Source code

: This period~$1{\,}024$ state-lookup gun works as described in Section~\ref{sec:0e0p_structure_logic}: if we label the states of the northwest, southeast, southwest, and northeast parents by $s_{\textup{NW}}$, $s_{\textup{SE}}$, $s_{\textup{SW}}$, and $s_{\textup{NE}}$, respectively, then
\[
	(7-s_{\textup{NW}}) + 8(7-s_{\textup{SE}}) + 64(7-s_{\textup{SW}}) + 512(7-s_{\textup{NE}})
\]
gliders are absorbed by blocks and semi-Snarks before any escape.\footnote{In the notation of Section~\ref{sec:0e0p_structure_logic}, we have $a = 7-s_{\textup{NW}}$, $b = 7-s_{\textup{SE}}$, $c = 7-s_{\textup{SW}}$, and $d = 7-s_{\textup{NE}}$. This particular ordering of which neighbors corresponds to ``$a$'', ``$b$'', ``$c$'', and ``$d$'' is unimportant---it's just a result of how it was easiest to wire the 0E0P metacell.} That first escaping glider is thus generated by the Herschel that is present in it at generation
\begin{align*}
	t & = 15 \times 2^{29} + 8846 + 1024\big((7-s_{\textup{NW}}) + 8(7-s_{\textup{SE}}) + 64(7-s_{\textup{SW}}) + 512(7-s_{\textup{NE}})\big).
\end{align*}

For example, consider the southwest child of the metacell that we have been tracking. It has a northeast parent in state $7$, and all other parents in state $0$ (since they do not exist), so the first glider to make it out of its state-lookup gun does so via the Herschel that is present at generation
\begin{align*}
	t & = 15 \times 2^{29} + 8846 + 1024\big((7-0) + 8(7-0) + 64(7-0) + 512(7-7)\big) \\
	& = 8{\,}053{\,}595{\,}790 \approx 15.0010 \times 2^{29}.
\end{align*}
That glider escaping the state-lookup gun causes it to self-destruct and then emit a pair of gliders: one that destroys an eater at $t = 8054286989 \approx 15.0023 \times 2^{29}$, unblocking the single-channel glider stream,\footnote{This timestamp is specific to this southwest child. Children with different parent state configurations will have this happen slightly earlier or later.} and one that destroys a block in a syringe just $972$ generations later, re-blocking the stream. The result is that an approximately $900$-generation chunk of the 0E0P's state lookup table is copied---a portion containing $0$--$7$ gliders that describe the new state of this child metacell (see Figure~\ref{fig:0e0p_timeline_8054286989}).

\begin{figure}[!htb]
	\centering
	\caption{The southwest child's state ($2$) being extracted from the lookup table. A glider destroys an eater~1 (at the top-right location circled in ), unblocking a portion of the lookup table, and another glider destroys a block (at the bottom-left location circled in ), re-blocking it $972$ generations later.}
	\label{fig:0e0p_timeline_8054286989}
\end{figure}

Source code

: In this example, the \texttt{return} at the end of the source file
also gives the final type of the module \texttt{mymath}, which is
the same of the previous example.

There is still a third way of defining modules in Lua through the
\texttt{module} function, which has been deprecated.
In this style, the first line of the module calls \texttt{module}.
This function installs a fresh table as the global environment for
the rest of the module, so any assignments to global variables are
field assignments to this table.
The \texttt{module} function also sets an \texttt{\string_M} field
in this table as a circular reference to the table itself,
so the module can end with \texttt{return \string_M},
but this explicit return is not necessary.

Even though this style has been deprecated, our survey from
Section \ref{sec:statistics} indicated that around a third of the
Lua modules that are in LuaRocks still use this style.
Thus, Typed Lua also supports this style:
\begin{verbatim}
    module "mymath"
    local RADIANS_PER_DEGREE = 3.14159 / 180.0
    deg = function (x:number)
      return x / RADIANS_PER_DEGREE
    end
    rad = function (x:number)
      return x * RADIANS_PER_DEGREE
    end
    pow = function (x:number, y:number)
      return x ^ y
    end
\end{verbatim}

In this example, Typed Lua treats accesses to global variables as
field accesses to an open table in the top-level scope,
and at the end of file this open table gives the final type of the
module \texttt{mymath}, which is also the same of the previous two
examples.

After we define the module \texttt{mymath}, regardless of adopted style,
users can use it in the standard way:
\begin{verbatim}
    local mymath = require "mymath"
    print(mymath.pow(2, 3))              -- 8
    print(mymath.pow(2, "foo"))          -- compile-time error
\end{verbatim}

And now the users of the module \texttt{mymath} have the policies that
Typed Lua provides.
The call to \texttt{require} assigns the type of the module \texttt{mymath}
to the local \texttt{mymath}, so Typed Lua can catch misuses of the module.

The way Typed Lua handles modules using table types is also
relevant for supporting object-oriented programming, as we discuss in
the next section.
────────────────
» What to do
An exact copy of the lines from the one containing "relevant for supporting" through the last line of the material, both included, is to be printed, and nothing else.

» Result
relevant for supporting object-oriented programming, as we discuss in
the next section.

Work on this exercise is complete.